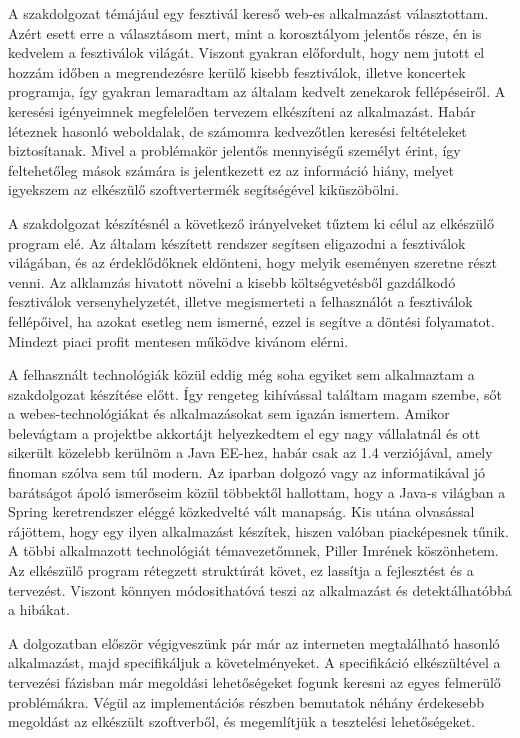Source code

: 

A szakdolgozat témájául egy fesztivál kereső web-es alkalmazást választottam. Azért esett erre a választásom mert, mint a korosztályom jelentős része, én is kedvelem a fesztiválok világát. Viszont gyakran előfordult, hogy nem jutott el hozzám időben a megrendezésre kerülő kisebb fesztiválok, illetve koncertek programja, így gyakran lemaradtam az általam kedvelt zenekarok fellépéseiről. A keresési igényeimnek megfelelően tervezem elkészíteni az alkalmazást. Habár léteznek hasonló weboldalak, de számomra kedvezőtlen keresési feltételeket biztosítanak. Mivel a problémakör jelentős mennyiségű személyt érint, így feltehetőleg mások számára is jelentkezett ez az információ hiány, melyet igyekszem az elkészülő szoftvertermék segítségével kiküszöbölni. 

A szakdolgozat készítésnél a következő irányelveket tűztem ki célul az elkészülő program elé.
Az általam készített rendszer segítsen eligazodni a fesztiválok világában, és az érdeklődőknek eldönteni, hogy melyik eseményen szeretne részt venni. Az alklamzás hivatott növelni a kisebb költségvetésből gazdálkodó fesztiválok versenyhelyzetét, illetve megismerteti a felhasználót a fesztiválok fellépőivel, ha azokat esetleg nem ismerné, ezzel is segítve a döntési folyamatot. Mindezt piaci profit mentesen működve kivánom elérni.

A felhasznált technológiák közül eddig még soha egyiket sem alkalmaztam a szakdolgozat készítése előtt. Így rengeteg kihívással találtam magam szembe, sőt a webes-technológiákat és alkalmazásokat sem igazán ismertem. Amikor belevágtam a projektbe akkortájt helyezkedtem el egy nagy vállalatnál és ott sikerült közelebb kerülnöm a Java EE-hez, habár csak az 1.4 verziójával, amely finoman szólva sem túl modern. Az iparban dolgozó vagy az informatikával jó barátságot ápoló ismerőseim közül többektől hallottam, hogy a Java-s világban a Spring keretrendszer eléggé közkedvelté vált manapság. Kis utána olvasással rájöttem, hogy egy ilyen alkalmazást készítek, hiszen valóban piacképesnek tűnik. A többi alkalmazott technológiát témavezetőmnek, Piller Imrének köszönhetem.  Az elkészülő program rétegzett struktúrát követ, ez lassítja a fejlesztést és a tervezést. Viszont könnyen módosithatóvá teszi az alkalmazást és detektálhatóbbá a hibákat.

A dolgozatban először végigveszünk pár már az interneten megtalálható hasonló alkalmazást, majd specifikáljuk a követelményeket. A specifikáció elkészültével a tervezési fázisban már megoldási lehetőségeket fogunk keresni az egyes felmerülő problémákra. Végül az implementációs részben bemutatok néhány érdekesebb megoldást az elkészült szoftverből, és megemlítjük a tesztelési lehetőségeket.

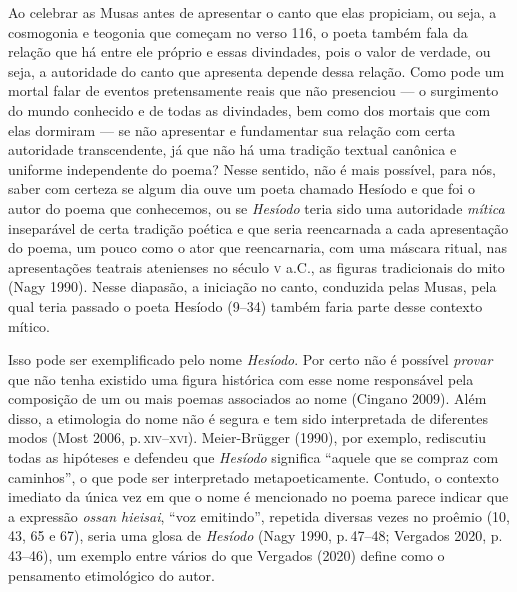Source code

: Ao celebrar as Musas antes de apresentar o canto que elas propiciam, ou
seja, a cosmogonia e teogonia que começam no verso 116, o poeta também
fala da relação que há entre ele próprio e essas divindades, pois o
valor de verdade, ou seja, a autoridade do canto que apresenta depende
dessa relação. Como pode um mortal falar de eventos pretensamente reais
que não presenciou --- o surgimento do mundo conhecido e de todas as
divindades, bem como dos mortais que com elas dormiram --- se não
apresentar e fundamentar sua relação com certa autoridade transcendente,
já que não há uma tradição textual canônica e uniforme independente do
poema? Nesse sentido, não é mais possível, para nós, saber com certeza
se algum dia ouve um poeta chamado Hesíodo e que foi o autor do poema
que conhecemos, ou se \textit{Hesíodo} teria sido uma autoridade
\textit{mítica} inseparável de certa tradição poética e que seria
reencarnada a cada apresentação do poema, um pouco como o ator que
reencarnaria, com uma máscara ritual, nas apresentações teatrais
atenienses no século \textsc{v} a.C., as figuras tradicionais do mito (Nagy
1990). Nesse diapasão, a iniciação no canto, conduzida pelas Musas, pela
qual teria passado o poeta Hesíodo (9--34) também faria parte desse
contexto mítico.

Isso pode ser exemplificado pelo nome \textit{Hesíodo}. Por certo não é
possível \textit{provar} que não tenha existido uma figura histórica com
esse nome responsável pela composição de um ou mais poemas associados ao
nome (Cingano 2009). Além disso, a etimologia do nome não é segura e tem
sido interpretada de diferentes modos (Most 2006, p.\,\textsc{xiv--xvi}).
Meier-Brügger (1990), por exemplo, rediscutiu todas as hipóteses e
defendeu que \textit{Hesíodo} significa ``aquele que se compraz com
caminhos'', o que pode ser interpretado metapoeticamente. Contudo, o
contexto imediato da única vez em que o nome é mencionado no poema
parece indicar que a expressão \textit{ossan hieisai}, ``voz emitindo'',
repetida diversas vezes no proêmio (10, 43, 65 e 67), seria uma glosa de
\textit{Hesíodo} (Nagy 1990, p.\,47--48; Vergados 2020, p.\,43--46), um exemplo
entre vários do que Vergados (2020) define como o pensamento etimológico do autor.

● ● ● ●

WHAT YOU SHOULD DO: Reproduce each entry verbatim, excluding any embedded images.

RESULT FOR THIS EXERCISE:
Source code

: 

A szakdolgozat témájául egy fesztivál kereső web-es alkalmazást választottam. Azért esett erre a választásom mert, mint a korosztályom jelentős része, én is kedvelem a fesztiválok világát. Viszont gyakran előfordult, hogy nem jutott el hozzám időben a megrendezésre kerülő kisebb fesztiválok, illetve koncertek programja, így gyakran lemaradtam az általam kedvelt zenekarok fellépéseiről. A keresési igényeimnek megfelelően tervezem elkészíteni az alkalmazást. Habár léteznek hasonló weboldalak, de számomra kedvezőtlen keresési feltételeket biztosítanak. Mivel a problémakör jelentős mennyiségű személyt érint, így feltehetőleg mások számára is jelentkezett ez az információ hiány, melyet igyekszem az elkészülő szoftvertermék segítségével kiküszöbölni. 

A szakdolgozat készítésnél a következő irányelveket tűztem ki célul az elkészülő program elé.
Az általam készített rendszer segítsen eligazodni a fesztiválok világában, és az érdeklődőknek eldönteni, hogy melyik eseményen szeretne részt venni. Az alklamzás hivatott növelni a kisebb költségvetésből gazdálkodó fesztiválok versenyhelyzetét, illetve megismerteti a felhasználót a fesztiválok fellépőivel, ha azokat esetleg nem ismerné, ezzel is segítve a döntési folyamatot. Mindezt piaci profit mentesen működve kivánom elérni.

A felhasznált technológiák közül eddig még soha egyiket sem alkalmaztam a szakdolgozat készítése előtt. Így rengeteg kihívással találtam magam szembe, sőt a webes-technológiákat és alkalmazásokat sem igazán ismertem. Amikor belevágtam a projektbe akkortájt helyezkedtem el egy nagy vállalatnál és ott sikerült közelebb kerülnöm a Java EE-hez, habár csak az 1.4 verziójával, amely finoman szólva sem túl modern. Az iparban dolgozó vagy az informatikával jó barátságot ápoló ismerőseim közül többektől hallottam, hogy a Java-s világban a Spring keretrendszer eléggé közkedvelté vált manapság. Kis utána olvasással rájöttem, hogy egy ilyen alkalmazást készítek, hiszen valóban piacképesnek tűnik. A többi alkalmazott technológiát témavezetőmnek, Piller Imrének köszönhetem.  Az elkészülő program rétegzett struktúrát követ, ez lassítja a fejlesztést és a tervezést. Viszont könnyen módosithatóvá teszi az alkalmazást és detektálhatóbbá a hibákat.

A dolgozatban először végigveszünk pár már az interneten megtalálható hasonló alkalmazást, majd specifikáljuk a követelményeket. A specifikáció elkészültével a tervezési fázisban már megoldási lehetőségeket fogunk keresni az egyes felmerülő problémákra. Végül az implementációs részben bemutatok néhány érdekesebb megoldást az elkészült szoftverből, és megemlítjük a tesztelési lehetőségeket.

Source code

: Ao celebrar as Musas antes de apresentar o canto que elas propiciam, ou
seja, a cosmogonia e teogonia que começam no verso 116, o poeta também
fala da relação que há entre ele próprio e essas divindades, pois o
valor de verdade, ou seja, a autoridade do canto que apresenta depende
dessa relação. Como pode um mortal falar de eventos pretensamente reais
que não presenciou --- o surgimento do mundo conhecido e de todas as
divindades, bem como dos mortais que com elas dormiram --- se não
apresentar e fundamentar sua relação com certa autoridade transcendente,
já que não há uma tradição textual canônica e uniforme independente do
poema? Nesse sentido, não é mais possível, para nós, saber com certeza
se algum dia ouve um poeta chamado Hesíodo e que foi o autor do poema
que conhecemos, ou se \textit{Hesíodo} teria sido uma autoridade
\textit{mítica} inseparável de certa tradição poética e que seria
reencarnada a cada apresentação do poema, um pouco como o ator que
reencarnaria, com uma máscara ritual, nas apresentações teatrais
atenienses no século \textsc{v} a.C., as figuras tradicionais do mito (Nagy
1990). Nesse diapasão, a iniciação no canto, conduzida pelas Musas, pela
qual teria passado o poeta Hesíodo (9--34) também faria parte desse
contexto mítico.

Isso pode ser exemplificado pelo nome \textit{Hesíodo}. Por certo não é
possível \textit{provar} que não tenha existido uma figura histórica com
esse nome responsável pela composição de um ou mais poemas associados ao
nome (Cingano 2009). Além disso, a etimologia do nome não é segura e tem
sido interpretada de diferentes modos (Most 2006, p.\,\textsc{xiv--xvi}).
Meier-Brügger (1990), por exemplo, rediscutiu todas as hipóteses e
defendeu que \textit{Hesíodo} significa ``aquele que se compraz com
caminhos'', o que pode ser interpretado metapoeticamente. Contudo, o
contexto imediato da única vez em que o nome é mencionado no poema
parece indicar que a expressão \textit{ossan hieisai}, ``voz emitindo'',
repetida diversas vezes no proêmio (10, 43, 65 e 67), seria uma glosa de
\textit{Hesíodo} (Nagy 1990, p.\,47--48; Vergados 2020, p.\,43--46), um exemplo
entre vários do que Vergados (2020) define como o pensamento etimológico do autor.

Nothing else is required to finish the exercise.